The NutriTrade project has developed innovative and cost-efficient measures that reduce the eutrophication of the Baltic Sea. Within the project, four new ways to reduce eutrophication were piloted: cyprinid fishing, treating cultivated fields with gypsum, nutrient cycling, and mussel farming. The project also created a crowdfunding platform, nutribute.org, that targets waterway protection.

Goal
Developing measures to reduce eutrophication in the Baltic Sea.
Schedule
2015–2019
Status
The project achieved significant water conservation benefits
Location
The Baltic Sea
Project partners
EU Interreg Central Baltic Programme, University of Helsinki, Natural Resources Institute Finland, SLU and Anthesis Enveco 
kiviä meren pohjassa
Photo: Jukka Nurminen

In 2015-2018 NutriTrade, a flagship project of the EU Baltic Sea strategy, successfully implemented the Saving the sea objective of the strategy. The project reached the following conclusions and results:

New waterway protection methods give hope to the Archipelago Sea in particular

The project developed new and cost-efficient measures that reduce the eutrophication of the Baltic Sea.
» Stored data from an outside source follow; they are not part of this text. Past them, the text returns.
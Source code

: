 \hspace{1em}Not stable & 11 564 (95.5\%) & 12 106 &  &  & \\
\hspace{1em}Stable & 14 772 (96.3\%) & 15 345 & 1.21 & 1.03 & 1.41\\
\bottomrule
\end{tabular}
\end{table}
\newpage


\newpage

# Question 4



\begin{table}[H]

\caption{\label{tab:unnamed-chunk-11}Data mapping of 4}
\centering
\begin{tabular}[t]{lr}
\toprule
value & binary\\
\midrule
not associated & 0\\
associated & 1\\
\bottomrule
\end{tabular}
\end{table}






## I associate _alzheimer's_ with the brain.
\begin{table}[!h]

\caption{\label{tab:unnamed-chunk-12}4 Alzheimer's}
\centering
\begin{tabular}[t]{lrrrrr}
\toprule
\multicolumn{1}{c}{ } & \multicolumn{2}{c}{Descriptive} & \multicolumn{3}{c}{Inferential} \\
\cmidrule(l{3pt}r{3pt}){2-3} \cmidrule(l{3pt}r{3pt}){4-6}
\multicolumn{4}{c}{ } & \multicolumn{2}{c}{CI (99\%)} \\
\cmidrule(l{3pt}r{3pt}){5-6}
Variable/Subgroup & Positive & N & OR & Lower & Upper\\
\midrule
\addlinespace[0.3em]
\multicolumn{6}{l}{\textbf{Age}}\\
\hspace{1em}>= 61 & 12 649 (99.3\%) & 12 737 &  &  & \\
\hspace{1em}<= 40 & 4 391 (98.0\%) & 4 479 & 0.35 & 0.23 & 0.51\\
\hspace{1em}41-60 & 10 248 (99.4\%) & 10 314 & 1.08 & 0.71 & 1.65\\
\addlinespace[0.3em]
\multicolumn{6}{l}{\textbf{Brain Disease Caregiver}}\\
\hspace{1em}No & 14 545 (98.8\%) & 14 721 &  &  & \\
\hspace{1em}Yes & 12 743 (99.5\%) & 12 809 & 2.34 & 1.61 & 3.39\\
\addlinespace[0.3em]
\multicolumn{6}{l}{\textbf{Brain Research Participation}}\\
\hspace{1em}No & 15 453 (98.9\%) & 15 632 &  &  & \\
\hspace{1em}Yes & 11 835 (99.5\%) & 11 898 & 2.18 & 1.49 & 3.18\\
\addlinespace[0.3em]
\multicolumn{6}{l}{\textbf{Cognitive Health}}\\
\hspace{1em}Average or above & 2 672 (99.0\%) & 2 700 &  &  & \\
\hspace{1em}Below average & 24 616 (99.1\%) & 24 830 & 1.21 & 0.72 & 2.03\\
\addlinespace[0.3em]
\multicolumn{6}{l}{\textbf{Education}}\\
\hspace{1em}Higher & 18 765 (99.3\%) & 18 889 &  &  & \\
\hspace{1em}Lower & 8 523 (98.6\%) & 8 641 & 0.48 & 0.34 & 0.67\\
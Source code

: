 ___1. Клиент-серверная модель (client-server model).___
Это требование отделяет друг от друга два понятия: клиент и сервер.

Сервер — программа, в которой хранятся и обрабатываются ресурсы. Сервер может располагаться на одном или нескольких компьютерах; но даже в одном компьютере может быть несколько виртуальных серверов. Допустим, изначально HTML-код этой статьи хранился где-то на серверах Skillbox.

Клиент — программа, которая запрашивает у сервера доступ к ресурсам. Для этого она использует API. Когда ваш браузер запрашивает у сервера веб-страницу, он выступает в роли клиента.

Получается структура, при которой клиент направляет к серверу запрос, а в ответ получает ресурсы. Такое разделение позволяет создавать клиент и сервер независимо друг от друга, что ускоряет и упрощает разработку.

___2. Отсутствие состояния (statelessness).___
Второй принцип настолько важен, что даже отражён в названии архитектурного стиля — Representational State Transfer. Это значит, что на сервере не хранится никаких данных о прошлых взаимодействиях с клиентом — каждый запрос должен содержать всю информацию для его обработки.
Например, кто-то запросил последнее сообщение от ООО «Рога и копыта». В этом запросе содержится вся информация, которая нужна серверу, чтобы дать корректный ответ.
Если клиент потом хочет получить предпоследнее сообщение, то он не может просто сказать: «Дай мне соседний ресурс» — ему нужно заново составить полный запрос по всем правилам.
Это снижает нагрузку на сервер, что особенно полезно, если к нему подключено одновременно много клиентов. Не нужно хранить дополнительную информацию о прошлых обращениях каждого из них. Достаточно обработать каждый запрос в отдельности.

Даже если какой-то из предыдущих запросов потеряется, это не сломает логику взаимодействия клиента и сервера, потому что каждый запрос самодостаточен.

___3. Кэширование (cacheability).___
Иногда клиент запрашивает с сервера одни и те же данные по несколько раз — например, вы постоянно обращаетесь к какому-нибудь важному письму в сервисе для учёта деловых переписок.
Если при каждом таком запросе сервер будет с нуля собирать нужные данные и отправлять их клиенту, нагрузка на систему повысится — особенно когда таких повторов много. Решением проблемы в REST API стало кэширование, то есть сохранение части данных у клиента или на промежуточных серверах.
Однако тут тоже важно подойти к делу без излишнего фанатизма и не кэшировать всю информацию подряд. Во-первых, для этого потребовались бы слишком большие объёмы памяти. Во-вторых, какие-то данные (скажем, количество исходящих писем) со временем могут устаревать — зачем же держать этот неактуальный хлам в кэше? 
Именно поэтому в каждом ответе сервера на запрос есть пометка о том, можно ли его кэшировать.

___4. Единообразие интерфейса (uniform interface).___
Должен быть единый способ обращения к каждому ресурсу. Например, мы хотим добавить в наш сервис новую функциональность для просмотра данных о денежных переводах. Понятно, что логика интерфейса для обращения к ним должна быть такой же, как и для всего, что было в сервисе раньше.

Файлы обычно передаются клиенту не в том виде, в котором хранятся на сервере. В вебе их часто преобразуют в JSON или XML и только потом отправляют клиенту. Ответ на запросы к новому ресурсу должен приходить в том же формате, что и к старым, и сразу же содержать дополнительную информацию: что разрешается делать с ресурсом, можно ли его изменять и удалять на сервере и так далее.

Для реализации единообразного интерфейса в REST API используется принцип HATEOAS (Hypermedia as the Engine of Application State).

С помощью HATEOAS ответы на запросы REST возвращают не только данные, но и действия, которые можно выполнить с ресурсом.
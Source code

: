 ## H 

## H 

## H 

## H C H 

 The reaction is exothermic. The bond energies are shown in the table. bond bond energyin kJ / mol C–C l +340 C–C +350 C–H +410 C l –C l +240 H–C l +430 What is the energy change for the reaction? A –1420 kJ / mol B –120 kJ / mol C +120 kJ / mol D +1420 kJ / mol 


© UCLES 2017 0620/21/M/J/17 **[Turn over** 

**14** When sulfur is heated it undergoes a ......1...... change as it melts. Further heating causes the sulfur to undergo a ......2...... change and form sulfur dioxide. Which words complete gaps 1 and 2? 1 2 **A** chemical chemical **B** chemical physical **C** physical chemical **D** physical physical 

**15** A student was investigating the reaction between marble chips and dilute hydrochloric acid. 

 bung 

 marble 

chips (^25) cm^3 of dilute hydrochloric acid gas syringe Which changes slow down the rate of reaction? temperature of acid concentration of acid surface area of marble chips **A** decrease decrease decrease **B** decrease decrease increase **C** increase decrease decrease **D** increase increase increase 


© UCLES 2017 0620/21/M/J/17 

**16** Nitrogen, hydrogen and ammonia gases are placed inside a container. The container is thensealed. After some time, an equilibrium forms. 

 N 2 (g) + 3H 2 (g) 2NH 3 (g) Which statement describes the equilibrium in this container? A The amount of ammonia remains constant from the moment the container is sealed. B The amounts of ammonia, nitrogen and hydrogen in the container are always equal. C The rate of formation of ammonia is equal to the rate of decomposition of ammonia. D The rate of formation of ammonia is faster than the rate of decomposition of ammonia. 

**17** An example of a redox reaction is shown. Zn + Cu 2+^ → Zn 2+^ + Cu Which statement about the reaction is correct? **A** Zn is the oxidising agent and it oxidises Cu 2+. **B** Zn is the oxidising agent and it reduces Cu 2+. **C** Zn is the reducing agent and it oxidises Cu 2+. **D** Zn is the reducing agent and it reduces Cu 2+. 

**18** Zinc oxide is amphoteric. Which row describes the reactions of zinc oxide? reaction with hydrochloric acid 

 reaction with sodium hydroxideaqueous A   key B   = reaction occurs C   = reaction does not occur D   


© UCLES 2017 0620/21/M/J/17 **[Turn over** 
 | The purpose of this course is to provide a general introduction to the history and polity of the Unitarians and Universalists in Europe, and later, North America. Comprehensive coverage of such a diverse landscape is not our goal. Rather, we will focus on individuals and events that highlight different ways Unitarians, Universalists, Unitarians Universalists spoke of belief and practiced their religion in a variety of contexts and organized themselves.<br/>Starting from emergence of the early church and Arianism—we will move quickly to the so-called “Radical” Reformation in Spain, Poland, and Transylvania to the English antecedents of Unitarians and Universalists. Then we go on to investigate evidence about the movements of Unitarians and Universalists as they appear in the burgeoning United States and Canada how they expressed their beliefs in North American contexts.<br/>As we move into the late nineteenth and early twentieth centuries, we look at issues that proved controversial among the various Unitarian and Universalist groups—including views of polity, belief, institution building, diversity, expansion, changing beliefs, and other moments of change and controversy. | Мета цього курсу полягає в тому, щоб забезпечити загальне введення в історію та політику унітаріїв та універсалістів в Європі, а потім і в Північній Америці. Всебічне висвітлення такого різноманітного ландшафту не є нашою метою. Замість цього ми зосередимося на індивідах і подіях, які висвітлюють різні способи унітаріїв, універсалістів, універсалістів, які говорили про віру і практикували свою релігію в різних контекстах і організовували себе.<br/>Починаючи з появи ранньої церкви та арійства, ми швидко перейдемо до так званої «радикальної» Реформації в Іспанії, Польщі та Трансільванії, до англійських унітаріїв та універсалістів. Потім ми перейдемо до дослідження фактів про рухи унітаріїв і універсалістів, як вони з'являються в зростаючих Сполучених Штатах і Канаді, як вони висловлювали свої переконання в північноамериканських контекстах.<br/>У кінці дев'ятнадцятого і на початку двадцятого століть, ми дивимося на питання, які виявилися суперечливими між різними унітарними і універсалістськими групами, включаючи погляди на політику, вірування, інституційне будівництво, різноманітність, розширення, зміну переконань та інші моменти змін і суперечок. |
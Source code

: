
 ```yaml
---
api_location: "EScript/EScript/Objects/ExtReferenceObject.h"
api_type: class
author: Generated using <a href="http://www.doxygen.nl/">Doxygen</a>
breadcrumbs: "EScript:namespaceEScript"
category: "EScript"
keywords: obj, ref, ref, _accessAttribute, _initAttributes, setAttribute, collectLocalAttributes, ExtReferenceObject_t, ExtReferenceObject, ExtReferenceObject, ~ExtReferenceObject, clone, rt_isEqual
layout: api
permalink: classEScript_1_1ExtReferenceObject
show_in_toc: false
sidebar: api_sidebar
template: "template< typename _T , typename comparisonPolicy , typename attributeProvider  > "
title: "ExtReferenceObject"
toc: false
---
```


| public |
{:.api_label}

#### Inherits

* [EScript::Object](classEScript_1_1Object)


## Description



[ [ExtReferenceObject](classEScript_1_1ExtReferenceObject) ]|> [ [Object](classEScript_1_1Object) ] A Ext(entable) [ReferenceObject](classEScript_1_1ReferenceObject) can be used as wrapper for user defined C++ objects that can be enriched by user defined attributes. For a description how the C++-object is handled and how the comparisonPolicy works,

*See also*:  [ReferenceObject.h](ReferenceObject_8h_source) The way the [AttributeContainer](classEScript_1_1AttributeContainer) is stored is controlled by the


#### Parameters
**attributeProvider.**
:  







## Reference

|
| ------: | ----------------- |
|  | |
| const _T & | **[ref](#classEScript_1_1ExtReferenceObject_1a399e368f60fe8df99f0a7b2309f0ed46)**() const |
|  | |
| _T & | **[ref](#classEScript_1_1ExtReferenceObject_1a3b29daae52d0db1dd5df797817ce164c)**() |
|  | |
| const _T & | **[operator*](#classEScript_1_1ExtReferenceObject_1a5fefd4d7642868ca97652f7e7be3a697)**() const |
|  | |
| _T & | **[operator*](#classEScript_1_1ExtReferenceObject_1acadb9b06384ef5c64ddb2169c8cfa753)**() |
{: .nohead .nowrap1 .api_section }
The cost of a kg of phosphorus, removed through the gypsum treatment of fields and cyprinid fishing, was approximately €70. Removing nutrients in the form of mussels, however, turned out to be more expensive (€670/kg of P).

Recycling nutrients amongst various fields of industry was recognized as a measure that boosts Baltic Sea protection and nutrient utilization. Nutrients created in biogas production, for example, can be utilized by the forest industry. This could potentially mean several hundreds of tonnes of phosphorus each year in the Baltic Sea region.

Information on the most successful measures was disseminated to e.g. the Baltic Sea protection commission HELCOM, and to states in the Baltic Sea area. Moreover, policy recommendations released by the project encouraged the launch of extensive gypsum treatment of fields, and proposed the further development of environmental protection steering methods, allowing new measures to be adopted.

Voluntary nutrient footprint compensation provides an opportunity to participate in Baltic Sea protection

Nutribute.org, created within the NutriTrade project, is the first European crowdfunding platform that targets waterway protection. The Ålandsbanken Baltic Sea Project selected Nutribute as the best digital innovation of 2018.  The platform is named Nutribute, a combination of nutrients and contribute, which here signifies both participation and making a donation.

Through the crowdfunding platform, NutriTrade encouraged private individuals and corporations to estimate their nutrient discharges, to reduce them, and to compensate for the remaining discharges with a donation to a waterway protection project of their choice. Finnish water utilities were the first ones to latch on to the idea of nutrient discharge compensation. With donations from water utilities, Helsinki, Kotka, Turku and Porvoo became phosphorus-neutral cities as far as their wastewater discharges were concerned.

Nutribute enables the implementation of waterway protection projects, adds to their impact, and continues their work even after the project itself has ended.

Concrete discharge reductions improve the status of the Baltic Sea

The NutriTrade project achieved considerable results in waterway protection. With the project’s pilot measures, the phosphorus load of the Baltic Sea by was reduced by six tonnes in the years 2015–2018, and for most of the measures, discharge reduction will continue also in the future. Moreover, measures funded via the Nutribute platform reduced the phosphorus load by 28 tonnes. A reduction of a total of 34 tonnes of phosphorus equals the annual wastewater discharges of a major city.

The NutriTrade project ended in early 2019. The project’s main funder was the EU Interreg Central Baltic programme, and it was implemented by the John Nurminen Foundation, the University of Helsinki, the Natural Resources Institute Finland, SLU, and Anthesis Enveco.